Office of Special Counsel investigating politization of Federal Civl Service

The U.S. Attorney purge was just the very tip of the program to totally politicize the federal government, using it to raise money and get Republicans elected everywhere. Once locked up, the machine that Rove was building would have left America as a one-party state in which elections mean nothing more than did the elections in the USSR or in Saddam's Iraq. Think Progress reports on the investigation now being conducted by the Office of Special Counsel into the politicization of the Federal Government.
Politicization of the federal government has been illegal for decades. The 1939 Hatch Act specifically prohibits partisan campaign or electoral activities on federal government property, including federal agencies. But in 2005, Ken Mehlman, formerly one of Bush’s top political advisers, outlined the White House’s strategy of utilizing government resources for partisan gain:

One of the things that can happen in Washington when you work in an agency is that you forget who sent you there. And it’s important to remind people that you’re George Bush people. … If there’s one empire I want built, it’s the George Bush empire. [One Party Country, p. 102]

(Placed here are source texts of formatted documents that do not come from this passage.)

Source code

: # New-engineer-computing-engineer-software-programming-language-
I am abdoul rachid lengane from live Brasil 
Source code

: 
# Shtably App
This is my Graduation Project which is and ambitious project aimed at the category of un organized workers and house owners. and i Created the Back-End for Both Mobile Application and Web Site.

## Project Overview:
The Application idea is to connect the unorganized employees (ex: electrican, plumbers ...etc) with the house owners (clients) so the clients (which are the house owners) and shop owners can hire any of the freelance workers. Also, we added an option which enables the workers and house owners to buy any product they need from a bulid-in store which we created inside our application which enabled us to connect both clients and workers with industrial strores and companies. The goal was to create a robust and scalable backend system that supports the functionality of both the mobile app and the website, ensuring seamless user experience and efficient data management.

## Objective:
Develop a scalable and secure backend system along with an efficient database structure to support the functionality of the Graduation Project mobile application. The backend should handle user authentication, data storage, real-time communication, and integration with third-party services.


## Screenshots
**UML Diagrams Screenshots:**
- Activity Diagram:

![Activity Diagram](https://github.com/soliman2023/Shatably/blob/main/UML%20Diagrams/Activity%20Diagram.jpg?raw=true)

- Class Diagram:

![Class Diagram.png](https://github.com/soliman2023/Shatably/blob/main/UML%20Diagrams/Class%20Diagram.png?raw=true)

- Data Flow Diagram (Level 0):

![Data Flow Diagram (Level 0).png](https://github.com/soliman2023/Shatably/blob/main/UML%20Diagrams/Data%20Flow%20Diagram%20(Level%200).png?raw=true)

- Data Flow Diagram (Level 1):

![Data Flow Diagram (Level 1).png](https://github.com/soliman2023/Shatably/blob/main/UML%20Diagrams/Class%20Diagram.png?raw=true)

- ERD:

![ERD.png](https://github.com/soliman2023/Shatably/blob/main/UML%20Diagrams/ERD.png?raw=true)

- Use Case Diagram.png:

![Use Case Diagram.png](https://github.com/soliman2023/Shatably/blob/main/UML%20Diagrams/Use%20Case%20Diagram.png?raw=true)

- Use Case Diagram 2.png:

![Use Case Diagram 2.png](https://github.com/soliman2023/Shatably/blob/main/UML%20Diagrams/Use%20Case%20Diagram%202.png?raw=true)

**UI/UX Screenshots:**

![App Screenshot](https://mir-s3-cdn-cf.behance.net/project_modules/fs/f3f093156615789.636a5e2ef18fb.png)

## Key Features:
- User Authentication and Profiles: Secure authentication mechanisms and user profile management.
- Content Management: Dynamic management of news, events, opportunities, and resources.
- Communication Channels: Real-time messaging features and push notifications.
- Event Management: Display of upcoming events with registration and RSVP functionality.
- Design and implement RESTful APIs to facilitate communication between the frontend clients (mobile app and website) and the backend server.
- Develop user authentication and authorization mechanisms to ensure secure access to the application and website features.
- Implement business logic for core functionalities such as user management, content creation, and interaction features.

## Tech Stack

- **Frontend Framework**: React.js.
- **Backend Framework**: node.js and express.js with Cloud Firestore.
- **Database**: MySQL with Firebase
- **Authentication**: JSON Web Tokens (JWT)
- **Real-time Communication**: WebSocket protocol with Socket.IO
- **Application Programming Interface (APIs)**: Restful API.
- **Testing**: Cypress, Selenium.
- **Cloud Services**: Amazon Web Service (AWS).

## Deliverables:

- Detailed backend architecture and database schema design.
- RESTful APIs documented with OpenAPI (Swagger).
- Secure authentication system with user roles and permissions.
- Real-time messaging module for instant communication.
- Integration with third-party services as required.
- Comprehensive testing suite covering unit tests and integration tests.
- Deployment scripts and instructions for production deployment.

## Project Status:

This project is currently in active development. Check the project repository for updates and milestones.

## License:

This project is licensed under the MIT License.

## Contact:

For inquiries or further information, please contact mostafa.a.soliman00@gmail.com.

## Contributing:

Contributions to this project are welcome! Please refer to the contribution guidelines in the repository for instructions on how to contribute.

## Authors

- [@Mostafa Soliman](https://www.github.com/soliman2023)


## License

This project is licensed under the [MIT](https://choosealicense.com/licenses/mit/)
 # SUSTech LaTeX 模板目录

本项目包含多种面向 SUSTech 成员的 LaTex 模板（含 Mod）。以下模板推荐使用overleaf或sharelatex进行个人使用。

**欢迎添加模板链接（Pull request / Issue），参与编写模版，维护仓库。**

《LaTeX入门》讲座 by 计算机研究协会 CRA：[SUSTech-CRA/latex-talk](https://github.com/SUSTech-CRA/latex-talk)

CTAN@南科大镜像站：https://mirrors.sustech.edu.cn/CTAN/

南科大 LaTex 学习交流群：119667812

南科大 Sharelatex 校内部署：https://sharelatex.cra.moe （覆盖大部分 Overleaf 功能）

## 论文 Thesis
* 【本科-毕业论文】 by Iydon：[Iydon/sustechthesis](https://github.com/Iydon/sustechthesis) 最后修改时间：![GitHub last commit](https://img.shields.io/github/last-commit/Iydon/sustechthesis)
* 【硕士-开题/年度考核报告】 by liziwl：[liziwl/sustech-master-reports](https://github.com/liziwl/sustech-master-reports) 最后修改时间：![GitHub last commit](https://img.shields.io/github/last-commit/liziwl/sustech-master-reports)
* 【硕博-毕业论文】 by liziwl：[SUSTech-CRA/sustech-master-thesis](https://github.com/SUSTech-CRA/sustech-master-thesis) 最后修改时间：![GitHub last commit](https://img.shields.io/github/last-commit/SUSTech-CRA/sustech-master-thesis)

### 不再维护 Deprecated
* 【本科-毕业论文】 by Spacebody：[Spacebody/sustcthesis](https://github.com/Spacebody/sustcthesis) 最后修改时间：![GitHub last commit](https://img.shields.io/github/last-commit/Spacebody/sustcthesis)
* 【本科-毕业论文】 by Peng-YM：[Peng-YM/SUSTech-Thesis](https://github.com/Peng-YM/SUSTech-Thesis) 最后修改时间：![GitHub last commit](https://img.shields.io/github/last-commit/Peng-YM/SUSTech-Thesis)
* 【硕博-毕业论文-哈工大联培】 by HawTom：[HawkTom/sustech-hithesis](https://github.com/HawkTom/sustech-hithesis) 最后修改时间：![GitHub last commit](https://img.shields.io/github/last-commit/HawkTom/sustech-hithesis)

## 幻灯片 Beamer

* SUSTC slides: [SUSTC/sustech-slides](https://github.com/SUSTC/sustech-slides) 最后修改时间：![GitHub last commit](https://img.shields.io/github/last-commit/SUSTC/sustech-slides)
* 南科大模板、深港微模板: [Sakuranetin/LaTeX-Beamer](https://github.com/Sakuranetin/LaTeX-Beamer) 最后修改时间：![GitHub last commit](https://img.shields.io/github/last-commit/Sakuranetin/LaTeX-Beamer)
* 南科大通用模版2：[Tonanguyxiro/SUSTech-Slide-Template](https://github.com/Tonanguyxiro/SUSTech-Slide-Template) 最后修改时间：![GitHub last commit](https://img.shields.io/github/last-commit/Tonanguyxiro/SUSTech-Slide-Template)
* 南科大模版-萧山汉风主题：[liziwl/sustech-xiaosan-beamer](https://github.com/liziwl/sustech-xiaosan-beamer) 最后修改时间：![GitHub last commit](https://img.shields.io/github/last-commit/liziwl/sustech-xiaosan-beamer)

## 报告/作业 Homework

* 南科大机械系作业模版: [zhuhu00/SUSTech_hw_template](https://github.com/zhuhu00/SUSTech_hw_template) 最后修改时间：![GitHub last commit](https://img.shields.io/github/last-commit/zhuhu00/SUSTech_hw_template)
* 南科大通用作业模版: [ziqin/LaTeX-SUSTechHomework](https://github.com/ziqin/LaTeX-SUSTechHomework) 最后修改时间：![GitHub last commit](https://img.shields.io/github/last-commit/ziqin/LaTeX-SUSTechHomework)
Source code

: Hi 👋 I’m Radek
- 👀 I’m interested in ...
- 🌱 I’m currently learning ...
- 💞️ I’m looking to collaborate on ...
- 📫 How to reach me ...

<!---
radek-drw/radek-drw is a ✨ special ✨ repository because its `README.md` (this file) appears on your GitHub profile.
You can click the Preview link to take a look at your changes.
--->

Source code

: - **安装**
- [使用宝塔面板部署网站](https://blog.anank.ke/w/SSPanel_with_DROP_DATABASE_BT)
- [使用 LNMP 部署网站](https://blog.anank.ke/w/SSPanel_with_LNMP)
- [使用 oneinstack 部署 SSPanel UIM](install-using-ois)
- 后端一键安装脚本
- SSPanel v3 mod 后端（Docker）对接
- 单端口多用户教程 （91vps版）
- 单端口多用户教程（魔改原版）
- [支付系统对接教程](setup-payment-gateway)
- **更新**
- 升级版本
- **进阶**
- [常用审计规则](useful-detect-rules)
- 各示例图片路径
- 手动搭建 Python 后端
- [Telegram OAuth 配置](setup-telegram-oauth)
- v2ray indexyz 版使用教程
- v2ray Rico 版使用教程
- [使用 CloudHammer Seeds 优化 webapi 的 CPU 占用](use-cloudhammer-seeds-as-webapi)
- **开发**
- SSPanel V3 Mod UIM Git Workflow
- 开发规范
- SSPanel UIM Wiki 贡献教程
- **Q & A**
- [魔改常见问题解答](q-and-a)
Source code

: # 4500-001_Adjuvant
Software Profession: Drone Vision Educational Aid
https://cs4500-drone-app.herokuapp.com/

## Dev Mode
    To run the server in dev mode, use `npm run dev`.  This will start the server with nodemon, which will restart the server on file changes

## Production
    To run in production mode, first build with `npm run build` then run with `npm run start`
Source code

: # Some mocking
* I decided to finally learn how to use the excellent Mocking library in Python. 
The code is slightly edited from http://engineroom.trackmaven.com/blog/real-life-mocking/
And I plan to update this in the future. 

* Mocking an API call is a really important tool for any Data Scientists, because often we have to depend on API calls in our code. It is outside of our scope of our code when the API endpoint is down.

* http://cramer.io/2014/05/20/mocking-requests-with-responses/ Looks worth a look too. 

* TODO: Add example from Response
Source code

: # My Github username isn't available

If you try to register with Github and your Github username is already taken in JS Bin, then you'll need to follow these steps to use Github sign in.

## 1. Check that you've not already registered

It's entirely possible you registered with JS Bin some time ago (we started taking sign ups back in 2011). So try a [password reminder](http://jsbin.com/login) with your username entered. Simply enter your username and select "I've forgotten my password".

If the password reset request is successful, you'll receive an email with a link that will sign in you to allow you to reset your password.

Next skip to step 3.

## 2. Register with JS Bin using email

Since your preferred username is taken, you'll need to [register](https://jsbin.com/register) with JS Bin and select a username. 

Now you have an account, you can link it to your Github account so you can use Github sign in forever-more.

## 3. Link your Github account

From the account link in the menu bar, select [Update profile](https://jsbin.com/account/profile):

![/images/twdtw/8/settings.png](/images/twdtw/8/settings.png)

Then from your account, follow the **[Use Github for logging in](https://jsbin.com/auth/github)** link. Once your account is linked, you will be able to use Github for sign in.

With that imperial partisanship in mind, the Bush White House has engaged in an unprecedented quest to politicize the federal government, giving briefings and PowerPoint presentations everywhere from the Interior Department to NASA on how to secure Republican victories. Said one Interior Department manager, “We were constantly being reminded about how our decisions could affect electoral results” (One Party Country, p. 103). Bush loyalists in federal agencies have also helped generate millions for favored political candidates.

This was - and is - a coup-de-etate conducted by the American right-wing extremist conservatives, both economic and religious. It is beginning to be exposed, but the exposure is mostly surface so far.